トヨタ自動車とソフトバンクグループが移動サービスで提携し、新会社をつくると発表した。記者会見でトヨタの豊田章男社長は「車をつくる会社からモビリティー会社に変わる」と述べ、「ドアを開けたら、孫さんが必ず前に座っていた」と語っている。提携はトヨタ側からの打診で、それを聞いた孫正義会長兼社長は「えっ、マジか?」と思ったという。

さもありなん。トヨタは社長経験者が経団連の歴代会長に名を連ね、最高位の勲章を授与されてきた「日本のエスタブリッシュメント企業」である。ソフトバンクは孫氏が一代でつくりあげた企業だが、わが国の「エスタブリッシュメント」はこれまで、こうした「成功した起業家」を必ずしも尊重してこなかった。

ここに、米国バブソン大学と英国ロンドン大学ビジネススクールの起業研究者による「グローバル・アントレプレナーシップ・モニター2018年版」がある。
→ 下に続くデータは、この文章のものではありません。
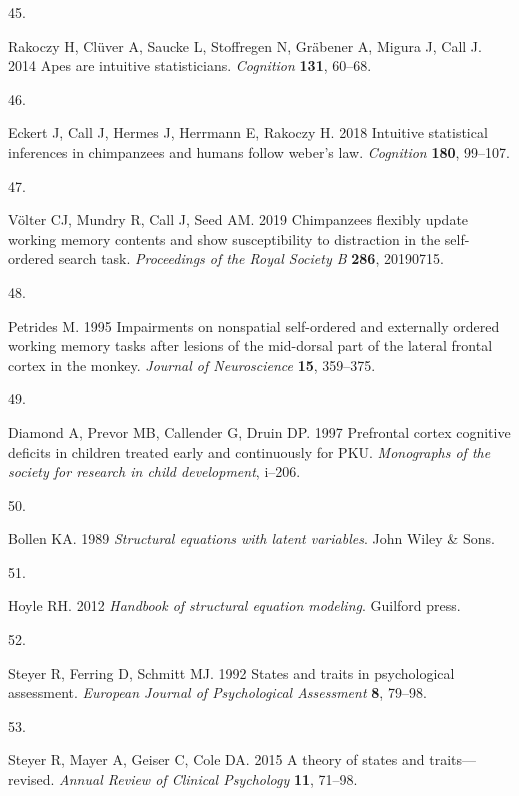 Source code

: \documentclass[
  man,floatsintext]{apa6}
\newlength{\cslhangindent}
\newlength{\csllabelwidth}
\newenvironment{CSLReferences}[2] %
 {\begin{list}{}{%
  \setlength{\itemindent}{0pt}
  \setlength{\leftmargin}{0pt}
  \setlength{\parsep}{0pt}
  \ifodd #1
   \setlength{\leftmargin}{\cslhangindent}
   \setlength{\itemindent}{-1\cslhangindent}
  \fi
  \setlength{\itemsep}{#2\baselineskip}}}
 {\end{list}}
\newcommand{\CSLLeftMargin}[1]{\parbox[t]{\csllabelwidth}{\strut#1\strut}}
\newcommand{\CSLRightInline}[1]{\parbox[t]{\linewidth - \csllabelwidth}{\strut#1\strut}}
\begin{document}
\begin{CSLReferences}{0}{1}
\CSLLeftMargin{45. }%
\CSLRightInline{Rakoczy H, Clüver A, Saucke L, Stoffregen N, Gräbener A, Migura J, Call J. 2014 Apes are intuitive statisticians. \emph{Cognition} \textbf{131}, 60--68.}

\CSLLeftMargin{46. }%
\CSLRightInline{Eckert J, Call J, Hermes J, Herrmann E, Rakoczy H. 2018 Intuitive statistical inferences in chimpanzees and humans follow weber's law. \emph{Cognition} \textbf{180}, 99--107.}

\CSLLeftMargin{47. }%
\CSLRightInline{Völter CJ, Mundry R, Call J, Seed AM. 2019 Chimpanzees flexibly update working memory contents and show susceptibility to distraction in the self-ordered search task. \emph{Proceedings of the Royal Society B} \textbf{286}, 20190715.}

\CSLLeftMargin{48. }%
\CSLRightInline{Petrides M. 1995 Impairments on nonspatial self-ordered and externally ordered working memory tasks after lesions of the mid-dorsal part of the lateral frontal cortex in the monkey. \emph{Journal of Neuroscience} \textbf{15}, 359--375.}

\CSLLeftMargin{49. }%
\CSLRightInline{Diamond A, Prevor MB, Callender G, Druin DP. 1997 Prefrontal cortex cognitive deficits in children treated early and continuously for PKU. \emph{Monographs of the society for research in child development}, i--206.}

\CSLLeftMargin{50. }%
\CSLRightInline{Bollen KA. 1989 \emph{Structural equations with latent variables}. John Wiley \& Sons. }

\CSLLeftMargin{51. }%
\CSLRightInline{Hoyle RH. 2012 \emph{Handbook of structural equation modeling}. Guilford press. }

\CSLLeftMargin{52. }%
\CSLRightInline{Steyer R, Ferring D, Schmitt MJ. 1992 States and traits in psychological assessment. \emph{European Journal of Psychological Assessment} \textbf{8}, 79--98.}

\CSLLeftMargin{53. }%
\CSLRightInline{Steyer R, Mayer A, Geiser C, Cole DA. 2015 A theory of states and traits---revised. \emph{Annual Review of Clinical Psychology} \textbf{11}, 71--98.}


\end{CSLReferences}
\end{document}
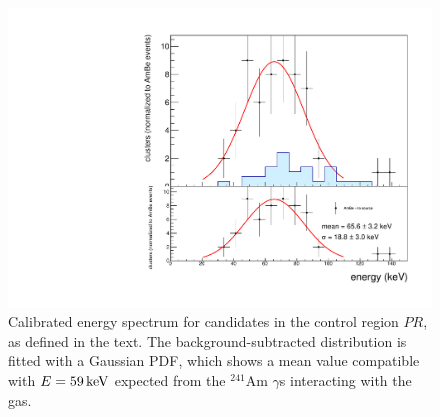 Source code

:\begin{figure}[ht]
  \begin{center}
  \includegraphics[width=0.60\linewidth]{figures/calintegral_59keV}

  \caption{Calibrated energy spectrum for candidates in the control
    region $PR$, as defined in the text. The background-subtracted
    distribution is fitted with a Gaussian PDF, which shows a mean
    value compatible with $E=59\,\textrm{ke\hspace{-.08em}V}$ expected from the $^{241}$Am
    $\gamma$s interacting with the gas. \label{fig:59keV}}

  \end{center}
\end{figure}

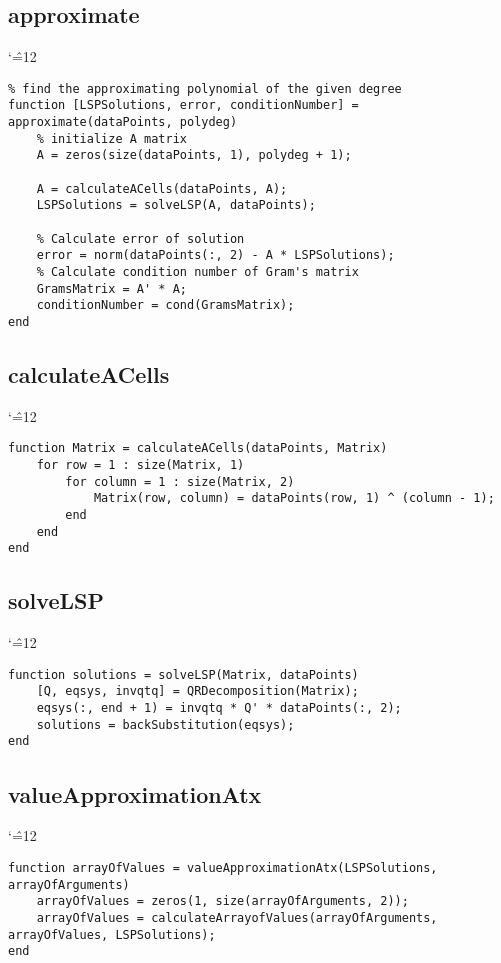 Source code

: \documentclass[12pt]{report}
\newenvironment{simplechar}{%
   \catcode`\^=12
}{}
\begin{document}
\subsection{approximate}
\begin{simplechar}
\begin{lstlisting}
% find the approximating polynomial of the given degree
function [LSPSolutions, error, conditionNumber] = approximate(dataPoints, polydeg)
    % initialize A matrix
    A = zeros(size(dataPoints, 1), polydeg + 1);

    A = calculateACells(dataPoints, A);
    LSPSolutions = solveLSP(A, dataPoints);

    % Calculate error of solution
    error = norm(dataPoints(:, 2) - A * LSPSolutions);
    % Calculate condition number of Gram's matrix
    GramsMatrix = A' * A;
    conditionNumber = cond(GramsMatrix);
end
\end{lstlisting}
\end{simplechar}

\subsection{calculateACells}
\begin{simplechar}
\begin{lstlisting}
function Matrix = calculateACells(dataPoints, Matrix)
    for row = 1 : size(Matrix, 1)
        for column = 1 : size(Matrix, 2)
            Matrix(row, column) = dataPoints(row, 1) ^ (column - 1);
        end
    end
end
\end{lstlisting}
\end{simplechar}

\subsection{solveLSP}
\begin{simplechar}
\begin{lstlisting}
function solutions = solveLSP(Matrix, dataPoints)
    [Q, eqsys, invqtq] = QRDecomposition(Matrix);
    eqsys(:, end + 1) = invqtq * Q' * dataPoints(:, 2);
    solutions = backSubstitution(eqsys);
end
\end{lstlisting}
\end{simplechar}

\subsection{valueApproximationAtx}
\begin{simplechar}
\begin{lstlisting}
function arrayOfValues = valueApproximationAtx(LSPSolutions, arrayOfArguments)
    arrayOfValues = zeros(1, size(arrayOfArguments, 2));
    arrayOfValues = calculateArrayofValues(arrayOfArguments, arrayOfValues, LSPSolutions);
end
\end{lstlisting}
\end{simplechar}
\end{document}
この調査では「近くに起業をした知人がいるか」「身近に良い起業の機会があるか」「自分には起業のための知識・スキル・経験があるか」という点から「起業スピリットインデックス」をつくりあげた。これで54カ国をランキングしたところ、日本の順位は他国に大きく引き離されての最下位である。

豊田氏は今回の会見で「孫さんは未来の種を見抜く先見性がある」と評価した。孫氏が経営するビジョンファンドはいわゆる「投資ファンド」であり、世界各地で投資機会を探し続けてきた。そして、その結果、日本をリードする企業であるトヨタから、そうしたグローバルな投資実績を認められたわけである。

若い世代の変化はもっと進んでいる。例えば東京大学の学生の就職活動。特に理系の卒業生の多くが起業を考え、官僚化した大企業を敬遠し始めているそうだ。こうした動きに対応し、グーグルなどは新築する本社に起業支援の施設を設けるという。また、若手起業家にはソフトバンク出身者など起業家の下で鍛えられた人材が増えている。

劇的な変化の時代にあって、若手の企業人の間でももはや「サラリーマン経営者」をリーダーとみなさない例が増えてきた。そこに「孫氏を経団連会長に」との待望論につながる深層がある。